With cyber security breaches becoming increasingly common and causing greater damage, organisations must secure their IT systems or risk being hacked.
Every time a major corporate cyber security breach occurs, the response looks pretty much the same: cry ‘havoc!’ and call in the cyber first responders to close the breach. But by the time an executive or two stands before a few government committees, proffering some explanation and pledging to beef up security protocols, people – including the hackers – have largely moved on. And with each breach, the cycle accelerates: people either dismiss the threat – it probably won’t happen to them – or accept it as an unavoidable pitfall of modern life.
The truth is that the threat posed by cyber security breaches is both acute and avoidable. The key to mitigating it is to understand that cyber security isn’t simply a technology issue; it is also an urgent strategic issue that should be at the top of the agenda for every board and management team. After all, from Yahoo to Equifax, data breaches are often the result of internal forces of human error, carelessness or even maliciousness.
Already, the scale and speed of attacks is massive. It has now emerged that the 2013 Yahoo data breach affected all three billion accounts. In May, the WannaCry ransomware attack affected dozens of the UK’s NHS trusts, and spread globally at lightning speed.
The recently revealed Equifax data breach – which occurred during two months when the company had a patch to a known security vulnerability but hadn’t applied it – gave the hackers access to 145.5 million consumers’ personal and sensitive data. According to testimony provided by now-former Equifax CEO Richard F Smith to the US Congress, the breach reflected the negligence of one individual in the IT department.
The risks are only growing. The UK’s National Cyber Security Centre, founded last year, has already responded to nearly 600 significant incidents. The department’s director recently predicted that our first category one cyber incident would occur in the next few years.
One problem is that many organisations simply don’t have cyber security on their radar. They believe they are too small to be a target, or that such breaches are limited to the tech and finance sectors. But, just recently, US fast-food chain Sonic – not exactly a tech giant – revealed that a malware attack on some of its drive-in outlets may have allowed hackers to secure customers’ credit card information.

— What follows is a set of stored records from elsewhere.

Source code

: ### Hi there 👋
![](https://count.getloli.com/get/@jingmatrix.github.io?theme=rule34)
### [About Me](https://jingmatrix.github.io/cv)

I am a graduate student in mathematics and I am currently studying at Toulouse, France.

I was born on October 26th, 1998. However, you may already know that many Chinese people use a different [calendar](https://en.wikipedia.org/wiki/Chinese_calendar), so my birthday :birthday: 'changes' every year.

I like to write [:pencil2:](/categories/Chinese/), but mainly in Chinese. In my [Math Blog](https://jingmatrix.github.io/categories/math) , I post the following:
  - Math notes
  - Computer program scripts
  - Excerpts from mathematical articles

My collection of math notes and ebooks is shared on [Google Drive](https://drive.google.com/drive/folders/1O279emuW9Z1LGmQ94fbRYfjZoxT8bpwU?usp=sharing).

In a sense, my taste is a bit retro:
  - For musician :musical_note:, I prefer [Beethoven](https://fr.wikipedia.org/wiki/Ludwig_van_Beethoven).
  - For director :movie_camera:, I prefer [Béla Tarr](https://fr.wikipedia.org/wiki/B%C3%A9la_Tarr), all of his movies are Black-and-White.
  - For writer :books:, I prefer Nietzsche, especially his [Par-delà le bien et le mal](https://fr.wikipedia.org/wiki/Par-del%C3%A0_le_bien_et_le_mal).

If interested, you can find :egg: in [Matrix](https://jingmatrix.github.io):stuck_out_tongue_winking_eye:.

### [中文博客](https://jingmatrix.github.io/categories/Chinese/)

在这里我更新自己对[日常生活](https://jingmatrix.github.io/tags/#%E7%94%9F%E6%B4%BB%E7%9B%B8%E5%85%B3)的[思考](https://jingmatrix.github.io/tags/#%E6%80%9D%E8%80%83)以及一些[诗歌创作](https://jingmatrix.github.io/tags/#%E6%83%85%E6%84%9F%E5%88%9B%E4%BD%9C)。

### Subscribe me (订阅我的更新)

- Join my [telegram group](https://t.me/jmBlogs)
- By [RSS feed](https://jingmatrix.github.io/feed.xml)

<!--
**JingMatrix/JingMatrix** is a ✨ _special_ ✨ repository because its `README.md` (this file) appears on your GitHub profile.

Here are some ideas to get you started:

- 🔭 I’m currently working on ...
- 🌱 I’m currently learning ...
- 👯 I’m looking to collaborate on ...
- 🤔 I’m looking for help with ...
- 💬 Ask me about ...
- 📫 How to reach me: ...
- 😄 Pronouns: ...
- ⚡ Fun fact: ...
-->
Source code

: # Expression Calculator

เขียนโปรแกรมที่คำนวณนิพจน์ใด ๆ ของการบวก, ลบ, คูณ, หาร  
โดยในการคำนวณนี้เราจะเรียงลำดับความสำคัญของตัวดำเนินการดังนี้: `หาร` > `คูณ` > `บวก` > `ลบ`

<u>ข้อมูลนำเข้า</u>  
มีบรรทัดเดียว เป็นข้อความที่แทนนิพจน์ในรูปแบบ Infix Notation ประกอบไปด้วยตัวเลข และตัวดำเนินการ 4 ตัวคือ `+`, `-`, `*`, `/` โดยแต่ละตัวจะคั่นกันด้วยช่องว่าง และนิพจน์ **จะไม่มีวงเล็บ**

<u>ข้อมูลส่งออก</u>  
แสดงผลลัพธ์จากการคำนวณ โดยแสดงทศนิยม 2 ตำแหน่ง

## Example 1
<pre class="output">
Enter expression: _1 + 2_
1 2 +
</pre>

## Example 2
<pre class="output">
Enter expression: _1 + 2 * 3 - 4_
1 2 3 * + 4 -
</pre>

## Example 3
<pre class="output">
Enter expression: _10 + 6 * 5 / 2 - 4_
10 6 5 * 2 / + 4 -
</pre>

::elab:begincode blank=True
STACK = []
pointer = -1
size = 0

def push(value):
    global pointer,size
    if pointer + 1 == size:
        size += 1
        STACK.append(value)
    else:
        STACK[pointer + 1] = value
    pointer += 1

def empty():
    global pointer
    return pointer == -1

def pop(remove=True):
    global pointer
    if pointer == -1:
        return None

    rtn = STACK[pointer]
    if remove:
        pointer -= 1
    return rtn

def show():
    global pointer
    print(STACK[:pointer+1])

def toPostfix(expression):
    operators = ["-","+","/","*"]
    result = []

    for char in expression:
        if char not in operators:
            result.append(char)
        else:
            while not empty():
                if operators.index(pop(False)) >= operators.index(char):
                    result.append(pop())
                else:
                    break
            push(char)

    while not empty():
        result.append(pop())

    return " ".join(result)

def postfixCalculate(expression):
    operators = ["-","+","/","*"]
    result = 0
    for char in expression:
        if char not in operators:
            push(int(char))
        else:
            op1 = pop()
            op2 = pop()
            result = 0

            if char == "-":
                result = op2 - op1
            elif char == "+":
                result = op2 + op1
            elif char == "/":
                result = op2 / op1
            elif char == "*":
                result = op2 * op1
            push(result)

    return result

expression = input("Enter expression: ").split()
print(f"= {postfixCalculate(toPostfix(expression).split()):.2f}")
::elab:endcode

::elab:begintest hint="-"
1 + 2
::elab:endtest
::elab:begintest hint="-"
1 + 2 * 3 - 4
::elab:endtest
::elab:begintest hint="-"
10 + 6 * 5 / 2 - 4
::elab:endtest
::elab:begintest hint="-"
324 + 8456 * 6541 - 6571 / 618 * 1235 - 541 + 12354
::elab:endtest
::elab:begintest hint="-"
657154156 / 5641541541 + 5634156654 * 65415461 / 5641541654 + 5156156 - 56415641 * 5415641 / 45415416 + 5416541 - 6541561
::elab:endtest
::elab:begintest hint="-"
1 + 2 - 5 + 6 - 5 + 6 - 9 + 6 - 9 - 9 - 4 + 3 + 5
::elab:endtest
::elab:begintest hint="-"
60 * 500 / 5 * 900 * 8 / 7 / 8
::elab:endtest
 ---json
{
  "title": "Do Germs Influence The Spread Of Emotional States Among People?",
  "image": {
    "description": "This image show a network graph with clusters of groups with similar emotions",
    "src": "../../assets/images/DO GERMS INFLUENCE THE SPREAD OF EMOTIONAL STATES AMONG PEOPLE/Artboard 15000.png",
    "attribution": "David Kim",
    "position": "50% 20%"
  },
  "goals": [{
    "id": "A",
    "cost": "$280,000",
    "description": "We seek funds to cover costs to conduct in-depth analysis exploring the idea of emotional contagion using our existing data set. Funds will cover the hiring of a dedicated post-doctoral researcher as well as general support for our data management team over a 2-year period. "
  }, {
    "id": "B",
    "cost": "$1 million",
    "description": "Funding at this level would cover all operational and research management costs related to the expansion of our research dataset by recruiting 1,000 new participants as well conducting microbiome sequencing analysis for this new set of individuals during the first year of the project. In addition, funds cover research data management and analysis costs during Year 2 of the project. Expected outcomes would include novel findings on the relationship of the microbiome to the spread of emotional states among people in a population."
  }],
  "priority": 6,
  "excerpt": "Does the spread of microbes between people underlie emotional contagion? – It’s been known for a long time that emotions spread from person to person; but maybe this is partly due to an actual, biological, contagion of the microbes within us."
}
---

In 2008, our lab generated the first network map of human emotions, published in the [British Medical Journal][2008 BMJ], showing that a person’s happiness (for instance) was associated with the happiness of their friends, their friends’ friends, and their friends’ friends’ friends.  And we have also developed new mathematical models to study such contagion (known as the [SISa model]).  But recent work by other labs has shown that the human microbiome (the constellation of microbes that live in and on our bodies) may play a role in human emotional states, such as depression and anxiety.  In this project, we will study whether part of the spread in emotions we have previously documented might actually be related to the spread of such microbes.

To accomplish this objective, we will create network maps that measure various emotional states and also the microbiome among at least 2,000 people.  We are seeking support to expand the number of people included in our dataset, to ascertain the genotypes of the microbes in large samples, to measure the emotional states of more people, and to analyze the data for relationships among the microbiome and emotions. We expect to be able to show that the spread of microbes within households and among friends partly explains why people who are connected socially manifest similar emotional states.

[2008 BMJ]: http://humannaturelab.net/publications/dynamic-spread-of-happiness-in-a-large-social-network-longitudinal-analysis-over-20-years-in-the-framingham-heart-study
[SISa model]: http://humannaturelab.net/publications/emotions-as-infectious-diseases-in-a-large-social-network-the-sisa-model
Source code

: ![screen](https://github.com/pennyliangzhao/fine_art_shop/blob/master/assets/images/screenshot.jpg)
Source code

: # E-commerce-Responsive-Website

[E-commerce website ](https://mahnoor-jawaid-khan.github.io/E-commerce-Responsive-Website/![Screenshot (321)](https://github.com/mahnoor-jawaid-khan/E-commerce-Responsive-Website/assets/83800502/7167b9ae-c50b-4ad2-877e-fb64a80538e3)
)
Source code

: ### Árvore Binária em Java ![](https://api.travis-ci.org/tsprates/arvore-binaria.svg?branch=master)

The fact is that almost all companies use, if not depend on, technology. And they collect data about everything from customers and employees to distribution systems and transactions. Consumers often don’t comprehend the extent of companies’ data collection, failing to understand even the basics of the cookies being used when they’re online. According to a March 2017 report by the Pew Research Centre, many Americans “are unclear about some key cyber security topics, terms, and concepts”.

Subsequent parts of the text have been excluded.